LISTED ENTRIES section start

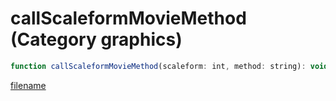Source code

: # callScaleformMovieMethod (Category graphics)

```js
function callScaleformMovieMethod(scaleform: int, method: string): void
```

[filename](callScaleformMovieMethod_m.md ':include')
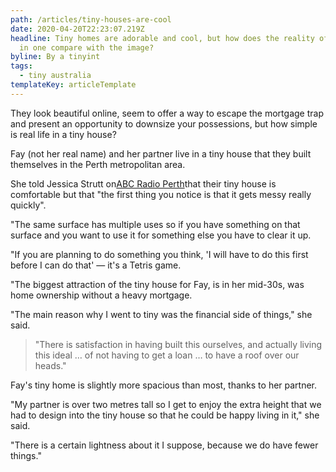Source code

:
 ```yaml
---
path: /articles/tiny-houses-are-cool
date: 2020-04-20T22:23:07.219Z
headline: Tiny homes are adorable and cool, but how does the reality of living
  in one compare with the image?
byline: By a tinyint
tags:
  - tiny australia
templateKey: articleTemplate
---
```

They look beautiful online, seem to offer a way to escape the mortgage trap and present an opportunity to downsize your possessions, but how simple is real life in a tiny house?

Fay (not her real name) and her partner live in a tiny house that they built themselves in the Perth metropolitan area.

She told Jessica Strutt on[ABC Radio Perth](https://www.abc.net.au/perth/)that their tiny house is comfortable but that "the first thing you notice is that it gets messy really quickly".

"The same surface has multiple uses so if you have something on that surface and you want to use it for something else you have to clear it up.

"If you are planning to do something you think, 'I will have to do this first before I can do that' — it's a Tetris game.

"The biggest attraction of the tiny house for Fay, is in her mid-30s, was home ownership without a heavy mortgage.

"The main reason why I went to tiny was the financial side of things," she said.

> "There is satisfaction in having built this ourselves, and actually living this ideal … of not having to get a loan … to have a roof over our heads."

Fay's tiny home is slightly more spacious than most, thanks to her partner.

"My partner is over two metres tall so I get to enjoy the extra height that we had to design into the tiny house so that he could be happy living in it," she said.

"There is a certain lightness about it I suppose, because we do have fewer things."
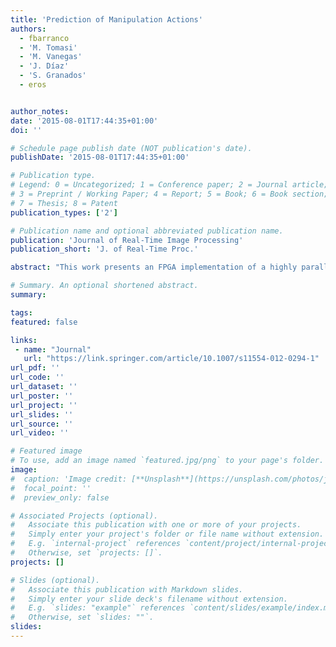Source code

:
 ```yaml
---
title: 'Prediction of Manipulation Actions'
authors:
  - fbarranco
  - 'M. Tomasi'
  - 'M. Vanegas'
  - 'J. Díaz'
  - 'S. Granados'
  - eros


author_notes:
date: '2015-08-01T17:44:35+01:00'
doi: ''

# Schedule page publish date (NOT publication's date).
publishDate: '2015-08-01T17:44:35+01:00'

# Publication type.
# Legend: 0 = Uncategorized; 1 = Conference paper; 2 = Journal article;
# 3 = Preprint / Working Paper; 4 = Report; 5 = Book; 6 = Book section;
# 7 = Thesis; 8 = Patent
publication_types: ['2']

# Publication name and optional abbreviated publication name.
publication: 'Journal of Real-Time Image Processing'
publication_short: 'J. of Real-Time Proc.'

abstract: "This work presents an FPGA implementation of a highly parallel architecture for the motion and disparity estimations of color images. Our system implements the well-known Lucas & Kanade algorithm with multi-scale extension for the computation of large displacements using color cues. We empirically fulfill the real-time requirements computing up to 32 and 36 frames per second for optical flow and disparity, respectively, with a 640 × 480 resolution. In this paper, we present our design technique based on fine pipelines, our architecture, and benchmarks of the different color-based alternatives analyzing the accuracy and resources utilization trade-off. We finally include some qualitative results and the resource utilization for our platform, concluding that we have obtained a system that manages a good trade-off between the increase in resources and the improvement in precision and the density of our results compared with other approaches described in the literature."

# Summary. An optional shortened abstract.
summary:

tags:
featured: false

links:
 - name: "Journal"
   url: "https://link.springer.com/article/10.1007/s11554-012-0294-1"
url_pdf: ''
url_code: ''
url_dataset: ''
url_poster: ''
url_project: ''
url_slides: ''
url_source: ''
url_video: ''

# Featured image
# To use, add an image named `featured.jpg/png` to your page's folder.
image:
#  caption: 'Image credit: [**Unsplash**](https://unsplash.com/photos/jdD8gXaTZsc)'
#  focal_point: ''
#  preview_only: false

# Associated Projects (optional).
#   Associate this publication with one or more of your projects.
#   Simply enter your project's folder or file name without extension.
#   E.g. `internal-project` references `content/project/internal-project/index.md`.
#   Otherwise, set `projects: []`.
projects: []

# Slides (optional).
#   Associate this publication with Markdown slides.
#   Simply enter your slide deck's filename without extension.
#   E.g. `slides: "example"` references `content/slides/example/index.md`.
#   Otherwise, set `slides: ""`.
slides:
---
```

LISTED ENTRIES section end

# WHAT TO DO:
Find the string "built" in the listing and copy every line in which it occurs.

# REPLY TO THE TASK:
Fay (not her real name) and her partner live in a tiny house that they built themselves in the Perth metropolitan area.
> "There is satisfaction in having built this ourselves, and actually living this ideal … of not having to get a loan … to have a roof over our heads."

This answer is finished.